* _Assigned task_
Repeat the following data exactly, omitting pictures.

* _Material supplied_
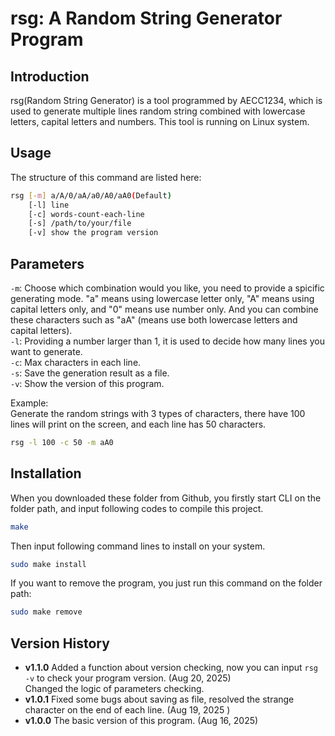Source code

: # rsg: A Random String Generator Program
## Introduction
rsg(Random String Generator) is a tool programmed by AECC1234, which is used to generate multiple lines random string combined with lowercase letters, capital letters and numbers. This tool is running on Linux system.  
## Usage
The structure of this command are listed here:
```bash
rsg [-m] a/A/0/aA/a0/A0/aA0(Default)
    [-l] line
    [-c] words-count-each-line
    [-s] /path/to/your/file
    [-v] show the program version
```
## Parameters
`-m`: Choose which combination would you like, you need to provide a spicific generating mode. "a" means using lowercase letter only, "A" means using capital letters only, and "0" means use number only. And you can combine these characters such as "aA" (means use both lowercase letters and capital letters).   
`-l`: Providing a number larger than 1, it is used to decide how many lines you want to generate.  
`-c`: Max characters in each line.  
`-s`: Save the generation result as a file.  
`-v`: Show the version of this program.  
  
Example:  
Generate the random strings with 3 types of characters, there have 100 lines will print on the screen, and each line has 50 characters.  
```bash
rsg -l 100 -c 50 -m aA0
```
## Installation
When you downloaded these folder from Github, you firstly start CLI on the folder path, and input following codes to compile this project.  
```bash
make
```  
Then input following command lines to install on your system.  
```bash
sudo make install
```  
If you want to remove the program, you just run this command on the folder path:  
```bash
sudo make remove
```
## Version History
- **v1.1.0** Added a function about version checking, now you can input `rsg -v` to check your program version. (Aug 20, 2025)  
	     Changed the logic of parameters checking.
- **v1.0.1** Fixed some bugs about saving as file, resolved the strange character on the end of each line. (Aug 19, 2025
)  
- **v1.0.0** The basic version of this program. (Aug 16, 2025)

* _Result_
Source code

: # rsg: A Random String Generator Program
## Introduction
rsg(Random String Generator) is a tool programmed by AECC1234, which is used to generate multiple lines random string combined with lowercase letters, capital letters and numbers. This tool is running on Linux system.  
## Usage
The structure of this command are listed here:
```bash
rsg [-m] a/A/0/aA/a0/A0/aA0(Default)
    [-l] line
    [-c] words-count-each-line
    [-s] /path/to/your/file
    [-v] show the program version
```
## Parameters
`-m`: Choose which combination would you like, you need to provide a spicific generating mode. "a" means using lowercase letter only, "A" means using capital letters only, and "0" means use number only. And you can combine these characters such as "aA" (means use both lowercase letters and capital letters).   
`-l`: Providing a number larger than 1, it is used to decide how many lines you want to generate.  
`-c`: Max characters in each line.  
`-s`: Save the generation result as a file.  
`-v`: Show the version of this program.  
  
Example:  
Generate the random strings with 3 types of characters, there have 100 lines will print on the screen, and each line has 50 characters.  
```bash
rsg -l 100 -c 50 -m aA0
```
## Installation
When you downloaded these folder from Github, you firstly start CLI on the folder path, and input following codes to compile this project.  
```bash
make
```  
Then input following command lines to install on your system.  
```bash
sudo make install
```  
If you want to remove the program, you just run this command on the folder path:  
```bash
sudo make remove
```
## Version History
- **v1.1.0** Added a function about version checking, now you can input `rsg -v` to check your program version. (Aug 20, 2025)  
	     Changed the logic of parameters checking.
- **v1.0.1** Fixed some bugs about saving as file, resolved the strange character on the end of each line. (Aug 19, 2025
)  
- **v1.0.0** The basic version of this program. (Aug 16, 2025)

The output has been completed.